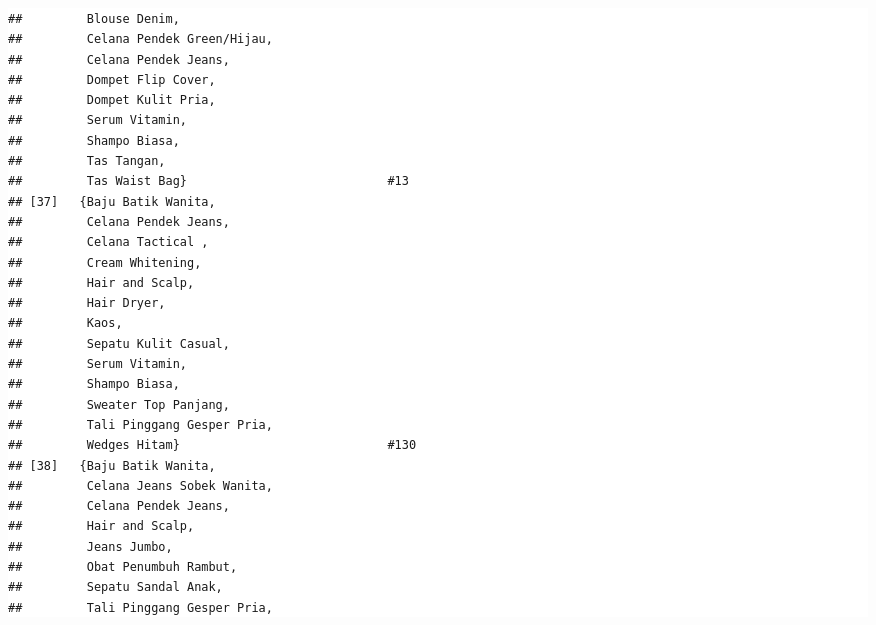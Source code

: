    ##         Blouse Denim,                                  
    ##         Celana Pendek Green/Hijau,                     
    ##         Celana Pendek Jeans,                           
    ##         Dompet Flip Cover,                             
    ##         Dompet Kulit Pria,                             
    ##         Serum Vitamin,                                 
    ##         Shampo Biasa,                                  
    ##         Tas Tangan,                                    
    ##         Tas Waist Bag}                            #13  
    ## [37]   {Baju Batik Wanita,                             
    ##         Celana Pendek Jeans,                           
    ##         Celana Tactical ,                              
    ##         Cream Whitening,                               
    ##         Hair and Scalp,                                
    ##         Hair Dryer,                                    
    ##         Kaos,                                          
    ##         Sepatu Kulit Casual,                           
    ##         Serum Vitamin,                                 
    ##         Shampo Biasa,                                  
    ##         Sweater Top Panjang,                           
    ##         Tali Pinggang Gesper Pria,                     
    ##         Wedges Hitam}                             #130 
    ## [38]   {Baju Batik Wanita,                             
    ##         Celana Jeans Sobek Wanita,                     
    ##         Celana Pendek Jeans,                           
    ##         Hair and Scalp,                                
    ##         Jeans Jumbo,                                   
    ##         Obat Penumbuh Rambut,                          
    ##         Sepatu Sandal Anak,                            
    ##         Tali Pinggang Gesper Pria,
# # # # #
Copy out precisely those lines which run from the one containing "Celana Jeans Sobek" to the end of the material.

    ##         Celana Jeans Sobek Wanita,                     
    ##         Celana Pendek Jeans,                           
    ##         Hair and Scalp,                                
    ##         Jeans Jumbo,                                   
    ##         Obat Penumbuh Rambut,                          
    ##         Sepatu Sandal Anak,                            
    ##         Tali Pinggang Gesper Pria,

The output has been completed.